Task to complete: Your task is to copy the lines of the data below from the line holding "## Description" through the line holding "новые функции странице.", inclusive, exactly and with nothing added.

[Source data]
========================================================================

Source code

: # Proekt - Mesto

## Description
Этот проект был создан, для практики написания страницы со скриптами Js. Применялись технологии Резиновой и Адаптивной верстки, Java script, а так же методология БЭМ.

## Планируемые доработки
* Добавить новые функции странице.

========================================================================

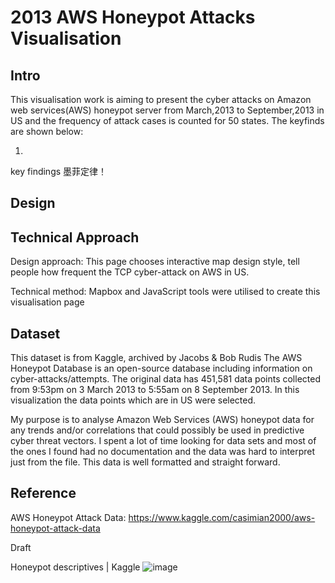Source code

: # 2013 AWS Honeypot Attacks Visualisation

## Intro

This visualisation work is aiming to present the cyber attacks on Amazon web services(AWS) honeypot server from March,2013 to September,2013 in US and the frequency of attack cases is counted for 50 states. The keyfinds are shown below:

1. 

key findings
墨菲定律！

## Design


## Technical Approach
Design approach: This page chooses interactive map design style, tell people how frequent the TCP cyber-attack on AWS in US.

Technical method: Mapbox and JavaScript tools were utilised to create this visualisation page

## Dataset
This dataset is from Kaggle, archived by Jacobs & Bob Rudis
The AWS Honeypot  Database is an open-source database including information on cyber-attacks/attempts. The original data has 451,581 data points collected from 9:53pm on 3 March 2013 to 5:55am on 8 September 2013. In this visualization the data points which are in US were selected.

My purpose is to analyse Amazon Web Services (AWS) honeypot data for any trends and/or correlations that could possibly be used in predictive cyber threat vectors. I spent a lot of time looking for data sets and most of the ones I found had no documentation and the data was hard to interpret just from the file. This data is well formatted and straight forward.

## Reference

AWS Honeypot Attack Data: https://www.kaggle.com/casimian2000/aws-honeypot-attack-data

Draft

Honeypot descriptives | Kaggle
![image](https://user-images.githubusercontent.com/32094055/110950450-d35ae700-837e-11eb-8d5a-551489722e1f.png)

========================================================================

Answer space:
## Description
Этот проект был создан, для практики написания страницы со скриптами Js. Применялись технологии Резиновой и Адаптивной верстки, Java script, а так же методология БЭМ.

## Планируемые доработки
* Добавить новые функции странице.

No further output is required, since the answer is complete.